Notre avis : Un insecte marche, puis entreprend de gravir un monticule, peine à le faire. Mais l’image s’arrête, on ne sait pas s’il y parviendra. À ces premières images correspondent les dernières, dans lesquelles Tome tente de rejoindre sa fille dans la campagne et s’embourbe. Là non plus, l’issue ne sera pas donnée. Imamura préfère arrêter l’image, ce qu’il fait régulièrement dans ce film, accompagnant ces figements d’une petite chanson descriptive peut-être tirée du journal que l’héroïne tient, quelques vers sombres qui donnent un écho plaintif au récit.

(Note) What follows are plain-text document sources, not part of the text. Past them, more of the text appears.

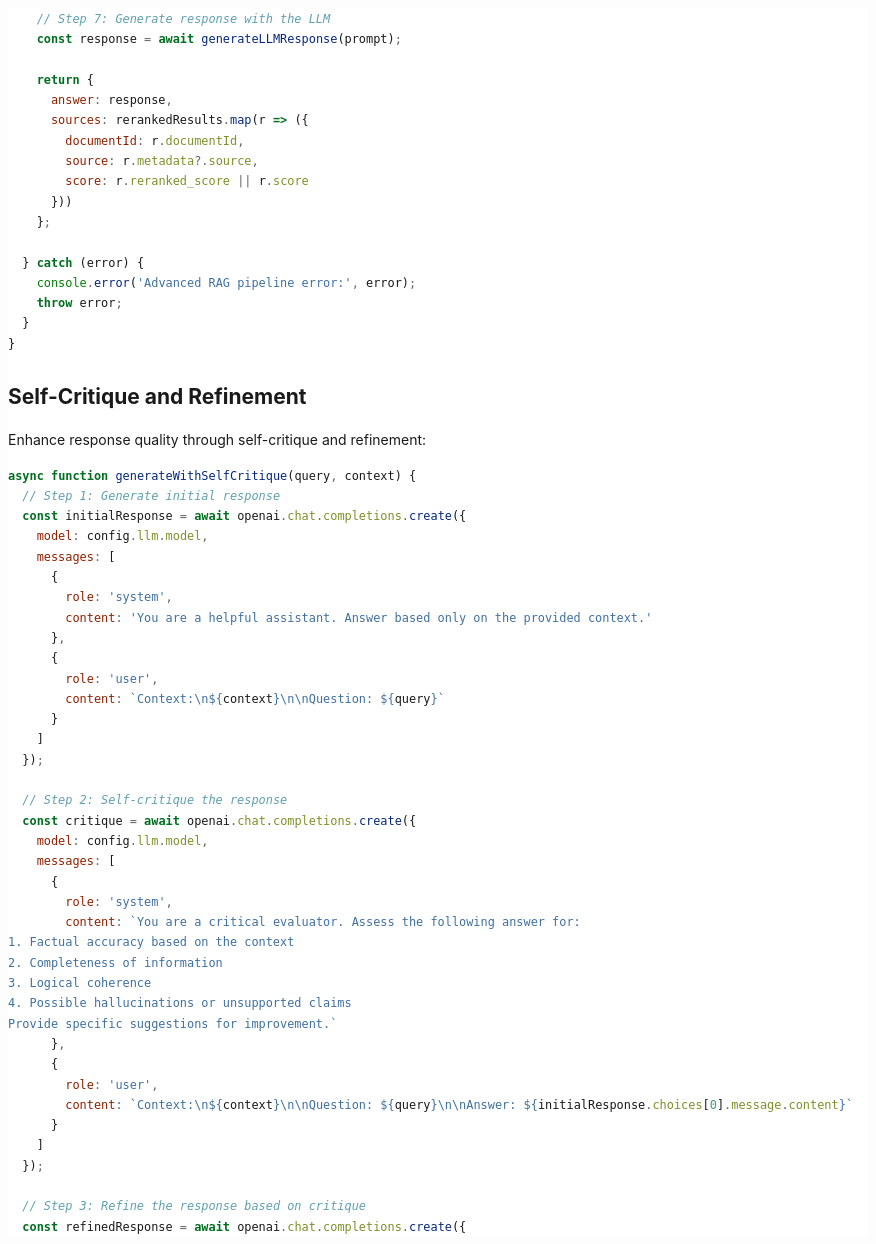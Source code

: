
 ```javascript
    // Step 7: Generate response with the LLM
    const response = await generateLLMResponse(prompt);
    
    return {
      answer: response,
      sources: rerankedResults.map(r => ({
        documentId: r.documentId,
        source: r.metadata?.source,
        score: r.reranked_score || r.score
      }))
    };
    
  } catch (error) {
    console.error('Advanced RAG pipeline error:', error);
    throw error;
  }
}
```

## Self-Critique and Refinement

Enhance response quality through self-critique and refinement:

```javascript
async function generateWithSelfCritique(query, context) {
  // Step 1: Generate initial response
  const initialResponse = await openai.chat.completions.create({
    model: config.llm.model,
    messages: [
      {
        role: 'system',
        content: 'You are a helpful assistant. Answer based only on the provided context.'
      },
      {
        role: 'user',
        content: `Context:\n${context}\n\nQuestion: ${query}`
      }
    ]
  });
  
  // Step 2: Self-critique the response
  const critique = await openai.chat.completions.create({
    model: config.llm.model,
    messages: [
      {
        role: 'system',
        content: `You are a critical evaluator. Assess the following answer for:
1. Factual accuracy based on the context
2. Completeness of information
3. Logical coherence
4. Possible hallucinations or unsupported claims
Provide specific suggestions for improvement.`
      },
      {
        role: 'user',
        content: `Context:\n${context}\n\nQuestion: ${query}\n\nAnswer: ${initialResponse.choices[0].message.content}`
      }
    ]
  });
  
  // Step 3: Refine the response based on critique
  const refinedResponse = await openai.chat.completions.create({
```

- Copyright Mary-X Distribution
Le récit lui-même tient du pur mélodrame : on y suit depuis sa naissance en 1918 le parcours chaotique de Tome, issue d’une famille pauvre, avec d’abord une ascension qui l’amène jusqu’à être tenancière d’un bordel, puis sa chute (prison, abandon). Dès le début sa vie est placée sous de mauvais auspices : la déclaration de naissance s’accompagne du ricanement des employés, pour qui les villageois ne sont que des « porcelets », et la paternité incertaine (motif qu’on retrouvera à la fin chez Nobuko, la fille de Tome). Puis elle est quasiment offerte au propriétaire d’une usine, licenciée, prostituée … De quoi renouer avec le bon vieux mélo d’antan. Ce serait évidemment mal connaître Imamura : au lieu d’apitoyer son spectateur avec une victime larmoyante affrontant d’odieux bourreaux, il montre une société avide et corrompue à laquelle Tome participe pleinement ; ainsi n’hésitera-t-elle pas à dénoncer la tenancière pour prendre sa place. C’est que le cinéaste ne fait ni dans le sentiment ni dans la morale : le premier est toujours suspect et repose sur des apparences (Nobuko séduit l’amant de sa mère mais c’est pour mieux le dépouiller, et Tome semble n’aimer que son père en une relation incestueuse assez sordide) ; la seconde n’existe pas dans un Japon en proie à de multiples tourments, que des images d’archives rappellent périodiquement. Ce Japon de la défaite est aussi un monde capitaliste cynique dans lequel « on est censé être en démocratie », mais où « il y a de l’offre parce qu’il y a de la demande ».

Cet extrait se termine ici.